Territoires libres et convergence pour l’action

La période actuelle est marquée par la montée de l’extrême droite et les guerres génocidaires. Dans cette époque, les contradictions du système actuel de production, de distribution et de consommation montrent que nous sommes à un stade avancé d’une crise de civilisation.

Il ne s’agit pas d’une crise cyclique du capitalisme comme les autres. La rupture métabolique, cette fracture irréparable dans le cycle naturel d’échange entre la société humaine et la nature, met à l’épreuve la capacité des êtres humains à apporter des réponses compatibles avec l’accélération de la destruction socio-environnementale.

Bon nombre de ces réponses intègrent une stratégie ouvertement guerrière, qu’il s’agisse de guerres commerciales – comme nous l’observons depuis l’arrivée de Donald Trump à la présidence des États-Unis – ou génocidaires, comme c’est le cas à Gaza et dans le cadre de la poursuite du projet de « campagne du désert » 1, qui connaît différentes versions dans divers territoires du monde. . Le succès de tous ces projets repose sur l’accumulation de capital et le colonialisme. La guerre pour les ressources et le maintien de l’hégémonie mondiale a généré une crise de gouvernance mondiale qui soulève de nouvelles questions et de nouveaux défis. Nous avons besoin de produire de nouvelles analyses afin de mieux comprendre cette situation faites de changements brutaux et accélérés.
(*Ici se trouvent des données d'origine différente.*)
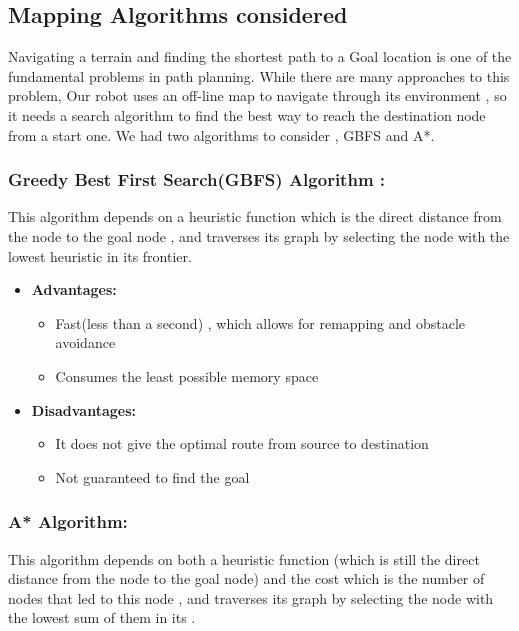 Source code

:\documentclass[12pt]{article}
\begin{document}
\subsection{Mapping Algorithms considered}
Navigating a terrain and finding the shortest path to a Goal location is one of the fundamental problems in path planning. While there are many approaches to this problem, Our robot uses an off-line map to navigate through its environment , so it needs a search algorithm to find the best way to reach the destination node from a start one. We had two algorithms to consider , GBFS and A*.

\subsubsection{Greedy Best First Search(GBFS) Algorithm :}
This algorithm depends on a heuristic function which is the direct distance from the node to the goal node , and traverses its graph by selecting the node with the lowest heuristic in its frontier.

\begin{itemize}
	\item \textbf{Advantages:}
		\begin{itemize}
			\item Fast(less than a second) , which allows for remapping and obstacle avoidance
			\item Consumes the least possible memory space
			
		\end{itemize}
	\item \textbf{Disadvantages:}
		\begin{itemize}
			\item It does not give the optimal route from source to destination
			\item Not guaranteed to find the goal
			
		\end{itemize}
\end{itemize}

\subsubsection{A* Algorithm:}
This algorithm depends on both a heuristic function (which is still the direct distance from the node to the goal node) and the cost which is the number of nodes that led to this node , and traverses its graph by selecting the node with the lowest sum of them in its .
\end{document}
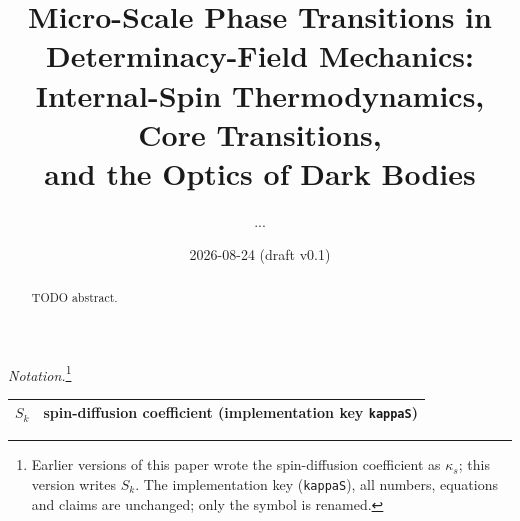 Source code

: \documentclass[aps,reprint,amsmath,amssymb,nofootinbib,superscriptaddress,floatfix]{revtex4-2}
\begin{document}
\title{Micro-Scale Phase Transitions in Determinacy-Field Mechanics:\\
Internal-Spin Thermodynamics, Core Transitions,\\
and the Optics of Dark Bodies}

\author{...}
\date{2026-08-24 (draft v0.1)}

\begin{abstract}
TODO abstract.
\end{abstract}

\maketitle

\noindent\textit{Notation.}\footnote{Earlier versions of this paper wrote the spin-diffusion coefficient as $\kappa_s$; this version writes $S_k$. The implementation key (\texttt{kappaS}), all numbers, equations and claims are unchanged; only the symbol is renamed.}
\begin{center}
\small
\begin{tabular}{@{}lp{}@{}}
\hline
$S_k$ & spin-diffusion coefficient (implementation key \texttt{kappaS}) \\
\hline
\end{tabular}
\end{center}
\end{document}
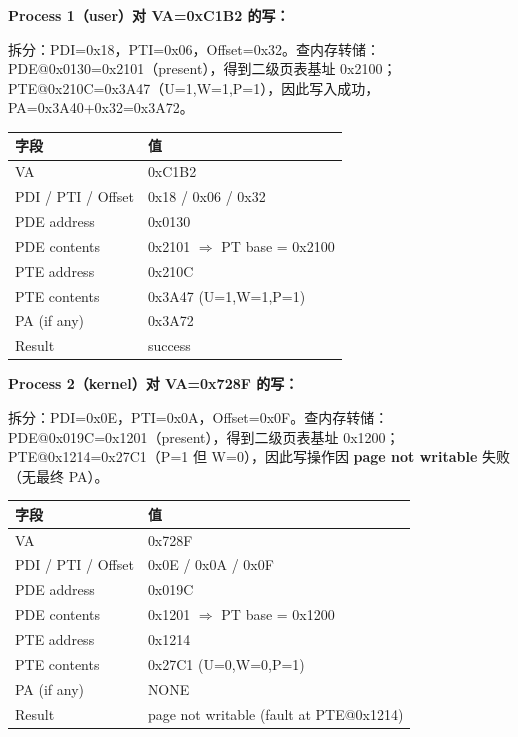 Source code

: \documentclass[fleqn]{ctexart}
\begin{document}
\vspace{2mm}
\noindent\textbf{Process 1（user）对 VA=0xC1B2 的写：}

\noindent 拆分：PDI=0x18，PTI=0x06，Offset=0x32。查内存转储：PDE@0x0130=0x2101（present），得到二级页表基址 0x2100；PTE@0x210C=0x3A47（U=1,W=1,P=1），因此写入成功，PA=0x3A40+0x32=0x3A72。

\begin{center}
\begin{tabular}{|p{}|p{}|}
\hline
\textbf{字段} & \textbf{值} \\
\hline
VA & 0xC1B2 \\
\hline
PDI / PTI / Offset & 0x18 / 0x06 / 0x32 \\
\hline
PDE address & 0x0130 \\
\hline
PDE contents & 0x2101 $\Rightarrow$ PT base = 0x2100 \\
\hline
PTE address & 0x210C \\
\hline
PTE contents & 0x3A47 (U=1,W=1,P=1) \\
\hline
PA (if any) & 0x3A72 \\
\hline
Result & success \\
\hline
\end{tabular}
\end{center}

\vspace{2mm}
\noindent\textbf{Process 2（kernel）对 VA=0x728F 的写：}

\noindent 拆分：PDI=0x0E，PTI=0x0A，Offset=0x0F。查内存转储：PDE@0x019C=0x1201（present），得到二级页表基址 0x1200；PTE@0x1214=0x27C1（P=1 但 W=0），因此写操作因 \textbf{page not writable} 失败（无最终 PA）。

\begin{center}
\begin{tabular}{|p{}|p{}|}
\hline
\textbf{字段} & \textbf{值} \\
\hline
VA & 0x728F \\
\hline
PDI / PTI / Offset & 0x0E / 0x0A / 0x0F \\
\hline
PDE address & 0x019C \\
\hline
PDE contents & 0x1201 $\Rightarrow$ PT base = 0x1200 \\
\hline
PTE address & 0x1214 \\
\hline
PTE contents & 0x27C1 (U=0,W=0,P=1) \\
\hline
PA (if any) & NONE \\
\hline
Result & page not writable (fault at PTE@0x1214) \\
\hline
\end{tabular}
\end{center}
\end{document}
Face au défi de concevoir, créer et mettre en œuvre un plan alternatif au projet mortifère imposé, qui accompagne le « capitalisme cannibale » caractérisé par Fraser, les Rencontres écosocialistes internationales jouent un rôle fondamental. Si nous partons du principe qu’il n’y a pas d’avenir sans présent et que la tâche d’aujourd’hui consiste à créer les conditions d’un monde vivable, un programme de transition écosocialiste est indispensable pour imaginer un avenir face à des crises qui semblent insolubles. Il s’agit de construire une issue écosocialiste à la crise environnementale profonde qui menace la continuité des modes de vie tels que nous les connaissons sur Terre.
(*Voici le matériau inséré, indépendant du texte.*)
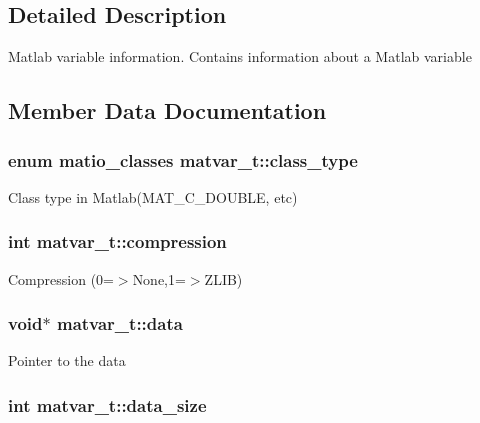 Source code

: \subsection{Detailed Description}
Matlab variable information. Contains information about a Matlab variable 

\subsection{Member Data Documentation}
\hypertarget{structmatvar__t_aff13035bf3265dd7d9425e5d40c839d4}{
\subsubsection[{class\_\-type}]{\setlength{\rightskip}{0pt plus 5cm}enum {\bf matio\_\-classes} {\bf matvar\_\-t::class\_\-type}}}
\label{structmatvar__t_aff13035bf3265dd7d9425e5d40c839d4}
Class type in Matlab(MAT\_\-C\_\-DOUBLE, etc) \hypertarget{structmatvar__t_a327abc8f4be853b9f26bc054ce1029e5}{
\subsubsection[{compression}]{\setlength{\rightskip}{0pt plus 5cm}int {\bf matvar\_\-t::compression}}}
\label{structmatvar__t_a327abc8f4be853b9f26bc054ce1029e5}
Compression (0=$>$None,1=$>$ZLIB) \hypertarget{structmatvar__t_a70d5c21dc70558757770d4d72ff5d3f4}{
\subsubsection[{data}]{\setlength{\rightskip}{0pt plus 5cm}void$\ast$ {\bf matvar\_\-t::data}}}
\label{structmatvar__t_a70d5c21dc70558757770d4d72ff5d3f4}
Pointer to the data \hypertarget{structmatvar__t_a9ad1c82e2b568da617e12dc73a26e1f9}{
\subsubsection[{data\_\-size}]{\setlength{\rightskip}{0pt plus 5cm}int {\bf matvar\_\-t::data\_\-size}}}
\label{structmatvar__t_a9ad1c82e2b568da617e12dc73a26e1f9}

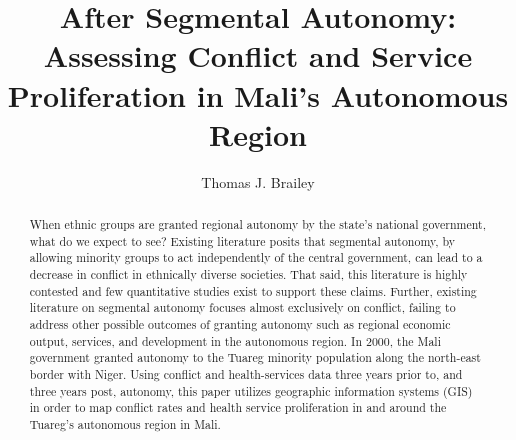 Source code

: \documentclass[12pt]{article}
\title{After Segmental Autonomy: Assessing Conflict and Service Proliferation in Mali's Autonomous Region}
\author{Thomas J. Brailey}
\begin{document}
\maketitle

\doublespacing










\begin{abstract}
When ethnic groups are granted regional autonomy by the state’s national government, what do we expect to see? Existing literature posits that segmental autonomy, by allowing minority groups to act independently of the central government, can lead to a decrease in conflict in ethnically diverse societies. That said, this literature is highly contested and few quantitative studies exist to support these claims. Further, existing literature on segmental autonomy focuses almost exclusively on conflict, failing to address other possible outcomes of granting autonomy such as regional economic output, services, and development in the autonomous region. In 2000, the Mali government granted autonomy to the Tuareg minority population along the north-east border with Niger. Using conflict and health-services data three years prior to, and three years post, autonomy, this paper utilizes geographic information systems (GIS) in order to map conflict rates and health service proliferation in and around the Tuareg's autonomous region in Mali. 
\end{abstract}
\end{document}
Il est fondamental de sortir du statut d’observateur pour nous considérer comme des acteur·rices du changement, à un moment où notre conception du monde est particulièrement remise en cause. De ce point de vue, il y a un avant et un après Gaza : la lutte écosocialiste est la lutte pour la vie. Par conséquent, cette dimension doit être prise en compte par toute personne qui envisage un programme de transition écosocialiste avec une perspective anticapitaliste. Génocide et écocide ont toujours été liés : l’un rend possible l’autre, et vice versa.

Face aux logiques capitalistes

Pour penser et agir en ces temps de cruauté, il est important d’opérer un tournant analytique vers « la conscience du lien » et l’empathie, comme le propose Rita Segato 2. Il s’agit de placer, au centre du débat la solidarité écoterritorialisée, l’internationalisme des peuples et une action fondée sur le care, le soin, sans perdre de vue les luttes urbaines, syndicales et les luttes pour de meilleures conditions de vie pour la classe ouvrière. Car résister aujourd’hui, c’est aussi faire face à la précarisation de la vie dans tous ses domaines.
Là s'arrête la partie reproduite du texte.